Alot of kids today have food allergies and even though PKU is far from that you can still point out to your daughter that some kids eat alittle bit differently to. Everyone has their own little health problems they deal with and PKU will just be what your daughter deals with.
As for everybody asking questions, I wish I could say it will stop but it never seems to end. Even now that I’m in highschool questions are still asked. The difference is now I’m the one answering the questions, not my mom, and it’s mainly friends asking. I don’t mind answering the questions because I know in most cases they’re just interested. I try to make the explaination as quick and simple as I can but so that they still get enough info. If they want to know more I just tell them to ask.
Just help your daughter learn about her diet and follow it.
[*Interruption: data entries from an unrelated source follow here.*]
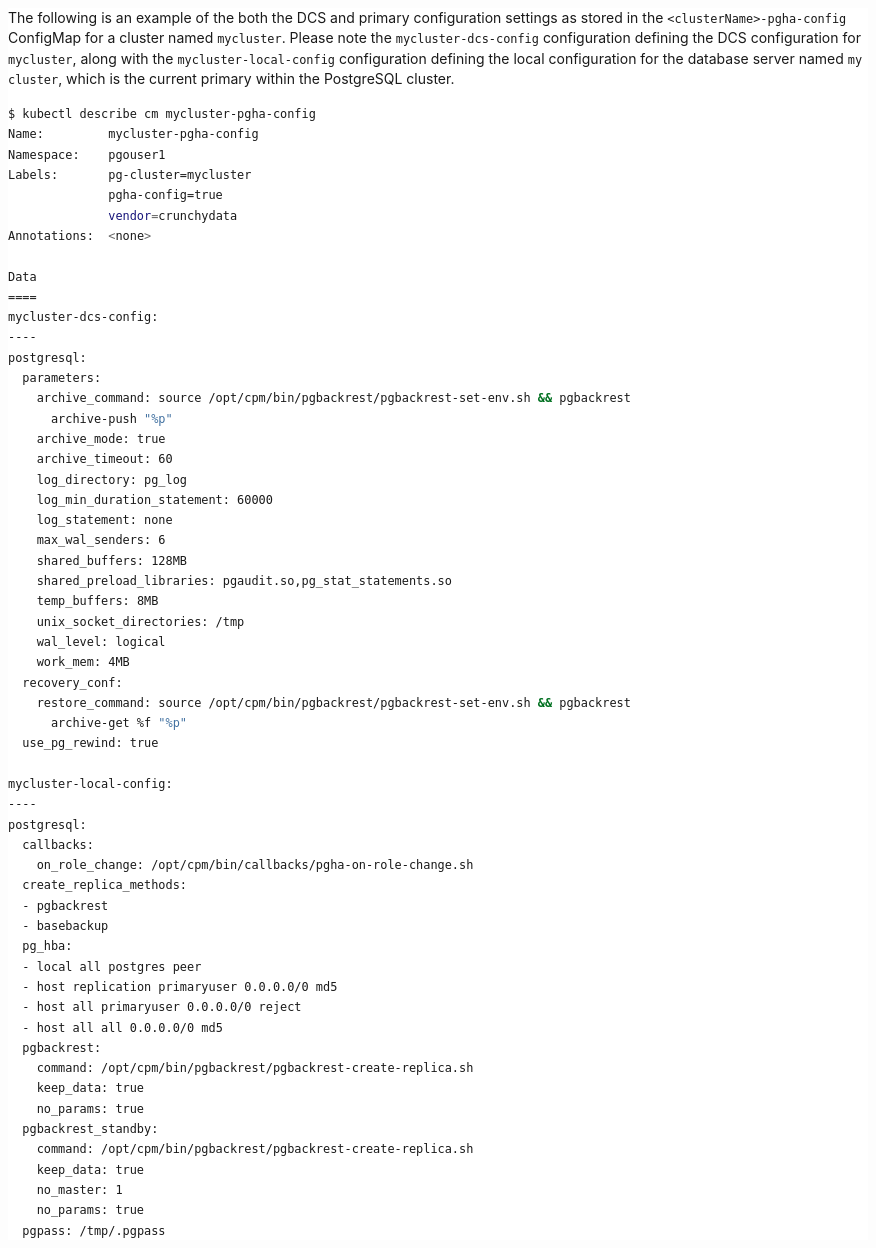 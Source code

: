 The following is an example of the both the DCS and primary configuration settings
as stored in the `<clusterName>-pgha-config` ConfigMap for a cluster named `mycluster`.
Please note the `mycluster-dcs-config` configuration defining the DCS configuration
for `mycluster`, along with the `mycluster-local-config` configuration defining the
local configuration for the database server named `mycluster`, which is the current
primary within the PostgreSQL cluster.

```bash
$ kubectl describe cm mycluster-pgha-config   
Name:         mycluster-pgha-config
Namespace:    pgouser1
Labels:       pg-cluster=mycluster
              pgha-config=true
              vendor=crunchydata
Annotations:  <none>

Data
====
mycluster-dcs-config:
----
postgresql:
  parameters:
    archive_command: source /opt/cpm/bin/pgbackrest/pgbackrest-set-env.sh && pgbackrest
      archive-push "%p"
    archive_mode: true
    archive_timeout: 60
    log_directory: pg_log
    log_min_duration_statement: 60000
    log_statement: none
    max_wal_senders: 6
    shared_buffers: 128MB
    shared_preload_libraries: pgaudit.so,pg_stat_statements.so
    temp_buffers: 8MB
    unix_socket_directories: /tmp
    wal_level: logical
    work_mem: 4MB
  recovery_conf:
    restore_command: source /opt/cpm/bin/pgbackrest/pgbackrest-set-env.sh && pgbackrest
      archive-get %f "%p"
  use_pg_rewind: true

mycluster-local-config:
----
postgresql:
  callbacks:
    on_role_change: /opt/cpm/bin/callbacks/pgha-on-role-change.sh
  create_replica_methods:
  - pgbackrest
  - basebackup
  pg_hba:
  - local all postgres peer
  - host replication primaryuser 0.0.0.0/0 md5
  - host all primaryuser 0.0.0.0/0 reject
  - host all all 0.0.0.0/0 md5
  pgbackrest:
    command: /opt/cpm/bin/pgbackrest/pgbackrest-create-replica.sh
    keep_data: true
    no_params: true
  pgbackrest_standby:
    command: /opt/cpm/bin/pgbackrest/pgbackrest-create-replica.sh
    keep_data: true
    no_master: 1
    no_params: true
  pgpass: /tmp/.pgpass
```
Along the line you probably will meet a few people who don’t take it as seriously as they should, but you can’t change them. All you can do is continue to be there for your daughter. Eventually she’ll get older and she will beable to control her diet on her own without relying on adults around her. My 8-year-old sister who has PKU is getting close to the point where she can handle the diet on her own.
Just keep your head up and remember there are alot of good things that come from PKU (Your probably saying: what?! Is she crazy?! lol ). But I defintally eat healthier then most people. I’ve met so many people, learned so many things and gone so many places that I would have never without having PKU. And there are other positive things. nSorry for writting so much, nBreanna 16 Classical PKU
And remember, whatever additude you have towards PKU your children will most likely have when they grow up. So if you complain all the time that it’s hard etc, then chances are your PKU kid might not be to positive towards their PKU. If you treat it like it’s just an everyday thing (which it is) then your child will grow up without thinking twice about it.
So keep a positive additude!!
I wanted comment on the effects of the PKU diet on our family. Even though my son is just getting old enough to eat more solid foods my husband and I have been trying PKU recipes for months. We have favorites already and the diet have benefited our health. My husband has even lost some inches on his waist.